[Task to complete]
Exactly as they appear, output all of the records. Skip any images.

[Records excerpted from a collection]
════════════════
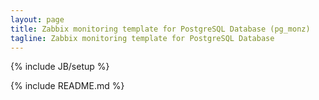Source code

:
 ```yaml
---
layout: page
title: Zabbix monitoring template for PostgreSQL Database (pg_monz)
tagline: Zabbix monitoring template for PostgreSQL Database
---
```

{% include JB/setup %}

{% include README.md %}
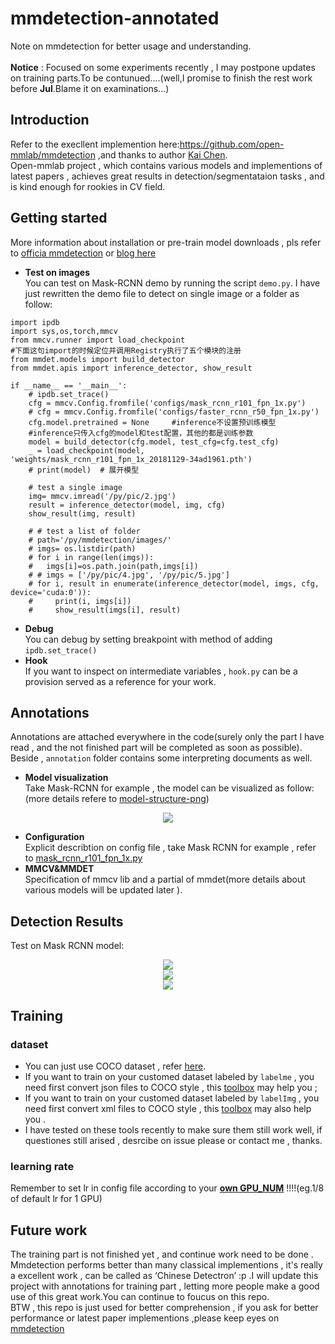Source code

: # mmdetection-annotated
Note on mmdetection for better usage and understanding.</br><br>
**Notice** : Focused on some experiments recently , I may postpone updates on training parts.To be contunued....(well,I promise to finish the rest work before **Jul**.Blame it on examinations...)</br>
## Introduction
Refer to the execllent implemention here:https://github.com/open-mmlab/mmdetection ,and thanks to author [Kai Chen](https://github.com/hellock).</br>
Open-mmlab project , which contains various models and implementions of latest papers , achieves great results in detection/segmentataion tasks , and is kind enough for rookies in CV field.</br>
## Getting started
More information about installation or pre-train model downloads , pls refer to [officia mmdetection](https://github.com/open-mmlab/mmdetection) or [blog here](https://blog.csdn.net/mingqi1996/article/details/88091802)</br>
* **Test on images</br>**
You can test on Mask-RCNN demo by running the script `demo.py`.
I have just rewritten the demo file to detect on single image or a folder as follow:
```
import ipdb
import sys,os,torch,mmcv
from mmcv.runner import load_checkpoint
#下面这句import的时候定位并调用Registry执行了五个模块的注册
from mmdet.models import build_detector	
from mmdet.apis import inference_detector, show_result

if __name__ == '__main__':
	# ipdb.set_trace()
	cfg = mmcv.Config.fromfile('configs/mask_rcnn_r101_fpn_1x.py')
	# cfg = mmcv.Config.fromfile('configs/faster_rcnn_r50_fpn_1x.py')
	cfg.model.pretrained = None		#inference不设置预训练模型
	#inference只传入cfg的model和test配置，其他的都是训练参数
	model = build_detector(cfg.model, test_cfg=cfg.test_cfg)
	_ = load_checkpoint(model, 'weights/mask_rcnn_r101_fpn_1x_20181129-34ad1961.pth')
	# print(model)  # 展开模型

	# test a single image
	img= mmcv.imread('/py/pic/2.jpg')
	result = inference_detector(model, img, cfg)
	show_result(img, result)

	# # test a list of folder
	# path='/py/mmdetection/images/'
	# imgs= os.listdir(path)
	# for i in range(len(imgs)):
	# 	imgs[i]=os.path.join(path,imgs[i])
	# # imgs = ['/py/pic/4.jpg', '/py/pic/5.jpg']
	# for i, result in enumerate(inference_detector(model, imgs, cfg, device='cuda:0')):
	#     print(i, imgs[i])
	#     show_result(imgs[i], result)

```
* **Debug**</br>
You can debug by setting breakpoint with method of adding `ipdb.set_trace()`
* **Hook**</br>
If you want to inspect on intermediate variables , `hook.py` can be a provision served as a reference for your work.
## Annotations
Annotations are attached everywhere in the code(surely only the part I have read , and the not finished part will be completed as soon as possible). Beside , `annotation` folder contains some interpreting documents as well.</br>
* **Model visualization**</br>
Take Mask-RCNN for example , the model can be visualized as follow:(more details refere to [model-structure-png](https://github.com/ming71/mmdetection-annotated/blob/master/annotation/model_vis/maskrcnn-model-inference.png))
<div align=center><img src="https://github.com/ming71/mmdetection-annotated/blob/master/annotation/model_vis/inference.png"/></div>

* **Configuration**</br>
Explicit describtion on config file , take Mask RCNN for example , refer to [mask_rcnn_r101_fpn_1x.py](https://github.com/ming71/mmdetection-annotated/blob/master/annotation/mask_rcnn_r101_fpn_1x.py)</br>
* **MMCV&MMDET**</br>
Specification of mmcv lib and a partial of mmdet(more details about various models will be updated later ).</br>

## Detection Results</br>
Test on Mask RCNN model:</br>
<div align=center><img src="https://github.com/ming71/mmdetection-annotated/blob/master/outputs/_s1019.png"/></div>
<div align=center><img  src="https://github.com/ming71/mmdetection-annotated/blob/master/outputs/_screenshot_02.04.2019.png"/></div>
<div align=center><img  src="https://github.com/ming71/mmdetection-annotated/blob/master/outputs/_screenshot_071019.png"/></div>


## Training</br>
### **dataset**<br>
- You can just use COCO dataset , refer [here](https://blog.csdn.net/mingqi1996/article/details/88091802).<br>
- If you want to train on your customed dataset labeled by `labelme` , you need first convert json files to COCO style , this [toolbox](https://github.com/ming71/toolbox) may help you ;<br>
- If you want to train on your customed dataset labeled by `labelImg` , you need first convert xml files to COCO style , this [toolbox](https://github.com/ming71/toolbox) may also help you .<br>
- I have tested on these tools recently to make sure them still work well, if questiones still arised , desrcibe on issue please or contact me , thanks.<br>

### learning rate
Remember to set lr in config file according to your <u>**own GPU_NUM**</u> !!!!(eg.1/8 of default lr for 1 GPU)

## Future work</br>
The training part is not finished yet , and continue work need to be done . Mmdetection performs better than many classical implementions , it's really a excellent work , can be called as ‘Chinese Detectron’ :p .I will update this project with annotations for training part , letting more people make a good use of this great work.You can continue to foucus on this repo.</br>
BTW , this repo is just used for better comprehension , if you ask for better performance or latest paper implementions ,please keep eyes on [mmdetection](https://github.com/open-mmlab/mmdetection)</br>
════════════════
[Answer to this task]
Source code

:
 ```yaml
---
layout: page
title: Zabbix monitoring template for PostgreSQL Database (pg_monz)
tagline: Zabbix monitoring template for PostgreSQL Database
---
```

{% include JB/setup %}

{% include README.md %}
Source code

: # mmdetection-annotated
Note on mmdetection for better usage and understanding.</br><br>
**Notice** : Focused on some experiments recently , I may postpone updates on training parts.To be contunued....(well,I promise to finish the rest work before **Jul**.Blame it on examinations...)</br>
## Introduction
Refer to the execllent implemention here:https://github.com/open-mmlab/mmdetection ,and thanks to author [Kai Chen](https://github.com/hellock).</br>
Open-mmlab project , which contains various models and implementions of latest papers , achieves great results in detection/segmentataion tasks , and is kind enough for rookies in CV field.</br>
## Getting started
More information about installation or pre-train model downloads , pls refer to [officia mmdetection](https://github.com/open-mmlab/mmdetection) or [blog here](https://blog.csdn.net/mingqi1996/article/details/88091802)</br>
* **Test on images</br>**
You can test on Mask-RCNN demo by running the script `demo.py`.
I have just rewritten the demo file to detect on single image or a folder as follow:
```
import ipdb
import sys,os,torch,mmcv
from mmcv.runner import load_checkpoint
#下面这句import的时候定位并调用Registry执行了五个模块的注册
from mmdet.models import build_detector	
from mmdet.apis import inference_detector, show_result

if __name__ == '__main__':
	# ipdb.set_trace()
	cfg = mmcv.Config.fromfile('configs/mask_rcnn_r101_fpn_1x.py')
	# cfg = mmcv.Config.fromfile('configs/faster_rcnn_r50_fpn_1x.py')
	cfg.model.pretrained = None		#inference不设置预训练模型
	#inference只传入cfg的model和test配置，其他的都是训练参数
	model = build_detector(cfg.model, test_cfg=cfg.test_cfg)
	_ = load_checkpoint(model, 'weights/mask_rcnn_r101_fpn_1x_20181129-34ad1961.pth')
	# print(model)  # 展开模型

	# test a single image
	img= mmcv.imread('/py/pic/2.jpg')
	result = inference_detector(model, img, cfg)
	show_result(img, result)

	# # test a list of folder
	# path='/py/mmdetection/images/'
	# imgs= os.listdir(path)
	# for i in range(len(imgs)):
	# 	imgs[i]=os.path.join(path,imgs[i])
	# # imgs = ['/py/pic/4.jpg', '/py/pic/5.jpg']
	# for i, result in enumerate(inference_detector(model, imgs, cfg, device='cuda:0')):
	#     print(i, imgs[i])
	#     show_result(imgs[i], result)

```
* **Debug**</br>
You can debug by setting breakpoint with method of adding `ipdb.set_trace()`
* **Hook**</br>
If you want to inspect on intermediate variables , `hook.py` can be a provision served as a reference for your work.
## Annotations
Annotations are attached everywhere in the code(surely only the part I have read , and the not finished part will be completed as soon as possible). Beside , `annotation` folder contains some interpreting documents as well.</br>
* **Model visualization**</br>
Take Mask-RCNN for example , the model can be visualized as follow:(more details refere to [model-structure-png](https://github.com/ming71/mmdetection-annotated/blob/master/annotation/model_vis/maskrcnn-model-inference.png))
<div align=center><img src="https://github.com/ming71/mmdetection-annotated/blob/master/annotation/model_vis/inference.png"/></div>

* **Configuration**</br>
Explicit describtion on config file , take Mask RCNN for example , refer to [mask_rcnn_r101_fpn_1x.py](https://github.com/ming71/mmdetection-annotated/blob/master/annotation/mask_rcnn_r101_fpn_1x.py)</br>
* **MMCV&MMDET**</br>
Specification of mmcv lib and a partial of mmdet(more details about various models will be updated later ).</br>

## Detection Results</br>
Test on Mask RCNN model:</br>
<div align=center><img src="https://github.com/ming71/mmdetection-annotated/blob/master/outputs/_s1019.png"/></div>
<div align=center><img  src="https://github.com/ming71/mmdetection-annotated/blob/master/outputs/_screenshot_02.04.2019.png"/></div>
<div align=center><img  src="https://github.com/ming71/mmdetection-annotated/blob/master/outputs/_screenshot_071019.png"/></div>


## Training</br>
### **dataset**<br>
- You can just use COCO dataset , refer [here](https://blog.csdn.net/mingqi1996/article/details/88091802).<br>
- If you want to train on your customed dataset labeled by `labelme` , you need first convert json files to COCO style , this [toolbox](https://github.com/ming71/toolbox) may help you ;<br>
- If you want to train on your customed dataset labeled by `labelImg` , you need first convert xml files to COCO style , this [toolbox](https://github.com/ming71/toolbox) may also help you .<br>
- I have tested on these tools recently to make sure them still work well, if questiones still arised , desrcibe on issue please or contact me , thanks.<br>

### learning rate
Remember to set lr in config file according to your <u>**own GPU_NUM**</u> !!!!(eg.1/8 of default lr for 1 GPU)

## Future work</br>
The training part is not finished yet , and continue work need to be done . Mmdetection performs better than many classical implementions , it's really a excellent work , can be called as ‘Chinese Detectron’ :p .I will update this project with annotations for training part , letting more people make a good use of this great work.You can continue to foucus on this repo.</br>
BTW , this repo is just used for better comprehension , if you ask for better performance or latest paper implementions ,please keep eyes on [mmdetection](https://github.com/open-mmlab/mmdetection)</br>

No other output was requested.